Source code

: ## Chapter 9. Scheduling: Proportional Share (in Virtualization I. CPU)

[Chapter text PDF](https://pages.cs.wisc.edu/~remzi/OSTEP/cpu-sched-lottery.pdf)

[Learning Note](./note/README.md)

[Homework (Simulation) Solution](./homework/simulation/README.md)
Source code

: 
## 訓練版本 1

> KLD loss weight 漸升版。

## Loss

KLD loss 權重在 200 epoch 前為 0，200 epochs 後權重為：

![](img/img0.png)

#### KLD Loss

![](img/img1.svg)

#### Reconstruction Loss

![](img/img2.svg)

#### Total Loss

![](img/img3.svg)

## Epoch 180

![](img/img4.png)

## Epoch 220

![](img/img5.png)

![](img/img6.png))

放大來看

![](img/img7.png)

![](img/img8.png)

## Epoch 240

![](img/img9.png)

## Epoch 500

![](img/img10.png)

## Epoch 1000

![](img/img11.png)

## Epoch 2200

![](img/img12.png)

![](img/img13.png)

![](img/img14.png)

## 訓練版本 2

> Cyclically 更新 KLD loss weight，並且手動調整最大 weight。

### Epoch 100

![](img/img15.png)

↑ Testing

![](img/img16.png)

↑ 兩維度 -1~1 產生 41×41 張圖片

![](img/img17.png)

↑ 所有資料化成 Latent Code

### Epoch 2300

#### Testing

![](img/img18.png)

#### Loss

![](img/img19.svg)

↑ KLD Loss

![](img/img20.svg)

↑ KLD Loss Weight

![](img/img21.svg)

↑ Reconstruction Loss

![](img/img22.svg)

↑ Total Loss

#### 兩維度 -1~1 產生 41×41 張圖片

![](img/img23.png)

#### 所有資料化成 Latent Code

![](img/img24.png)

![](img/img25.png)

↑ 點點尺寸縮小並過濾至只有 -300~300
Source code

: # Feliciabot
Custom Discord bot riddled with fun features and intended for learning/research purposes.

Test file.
...
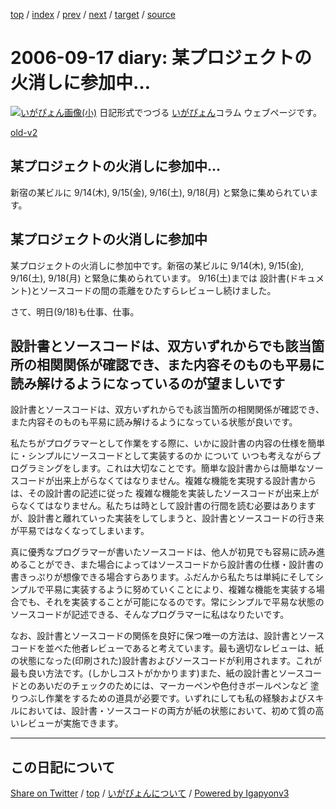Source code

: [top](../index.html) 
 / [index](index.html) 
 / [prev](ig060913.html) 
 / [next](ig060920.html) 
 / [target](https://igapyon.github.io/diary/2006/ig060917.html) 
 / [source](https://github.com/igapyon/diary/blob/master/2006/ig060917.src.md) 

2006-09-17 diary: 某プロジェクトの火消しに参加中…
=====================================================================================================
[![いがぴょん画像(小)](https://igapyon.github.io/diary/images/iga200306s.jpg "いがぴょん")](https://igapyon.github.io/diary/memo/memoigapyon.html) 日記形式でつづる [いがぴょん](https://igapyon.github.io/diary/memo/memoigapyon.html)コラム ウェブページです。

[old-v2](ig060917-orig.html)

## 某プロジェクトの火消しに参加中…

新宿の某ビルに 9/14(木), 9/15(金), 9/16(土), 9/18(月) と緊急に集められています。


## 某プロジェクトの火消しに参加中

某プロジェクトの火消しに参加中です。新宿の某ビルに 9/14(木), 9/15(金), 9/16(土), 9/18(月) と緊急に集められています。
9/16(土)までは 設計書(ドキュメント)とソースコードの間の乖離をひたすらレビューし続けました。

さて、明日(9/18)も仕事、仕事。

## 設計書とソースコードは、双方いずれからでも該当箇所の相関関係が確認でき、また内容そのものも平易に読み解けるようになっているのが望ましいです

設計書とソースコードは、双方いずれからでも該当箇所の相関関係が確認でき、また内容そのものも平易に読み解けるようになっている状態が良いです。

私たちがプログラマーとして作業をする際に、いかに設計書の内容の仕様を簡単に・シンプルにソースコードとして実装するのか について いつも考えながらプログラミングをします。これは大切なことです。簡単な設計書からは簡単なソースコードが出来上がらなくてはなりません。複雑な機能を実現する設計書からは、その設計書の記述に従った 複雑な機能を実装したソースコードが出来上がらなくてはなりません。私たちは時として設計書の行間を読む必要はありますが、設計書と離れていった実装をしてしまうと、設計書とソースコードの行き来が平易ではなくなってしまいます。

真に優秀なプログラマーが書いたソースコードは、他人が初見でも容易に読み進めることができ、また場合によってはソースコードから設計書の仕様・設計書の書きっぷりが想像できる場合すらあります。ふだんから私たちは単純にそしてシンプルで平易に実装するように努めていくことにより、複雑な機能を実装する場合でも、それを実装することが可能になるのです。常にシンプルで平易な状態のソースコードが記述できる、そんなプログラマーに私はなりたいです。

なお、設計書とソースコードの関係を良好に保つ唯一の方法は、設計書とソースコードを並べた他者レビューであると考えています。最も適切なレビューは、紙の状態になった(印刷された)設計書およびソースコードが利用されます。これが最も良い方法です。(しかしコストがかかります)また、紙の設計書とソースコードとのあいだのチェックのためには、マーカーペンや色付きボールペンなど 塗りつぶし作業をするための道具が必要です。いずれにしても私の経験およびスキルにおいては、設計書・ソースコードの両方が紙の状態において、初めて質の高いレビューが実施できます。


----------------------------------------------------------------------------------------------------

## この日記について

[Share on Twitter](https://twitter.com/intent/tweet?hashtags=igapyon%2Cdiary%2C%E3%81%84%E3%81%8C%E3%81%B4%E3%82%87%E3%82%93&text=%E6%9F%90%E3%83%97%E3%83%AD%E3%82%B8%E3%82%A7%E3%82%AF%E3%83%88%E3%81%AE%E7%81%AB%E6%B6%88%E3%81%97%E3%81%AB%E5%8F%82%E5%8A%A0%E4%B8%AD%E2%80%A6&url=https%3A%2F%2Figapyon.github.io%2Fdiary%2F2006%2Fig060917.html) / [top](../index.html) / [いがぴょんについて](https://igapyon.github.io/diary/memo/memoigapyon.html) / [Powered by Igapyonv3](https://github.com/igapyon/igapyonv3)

• _To do_
Find the word "README" in the entries and show each line where it is found.

• _Response to the task_
[Learning Note](./note/README.md)
[Homework (Simulation) Solution](./homework/simulation/README.md)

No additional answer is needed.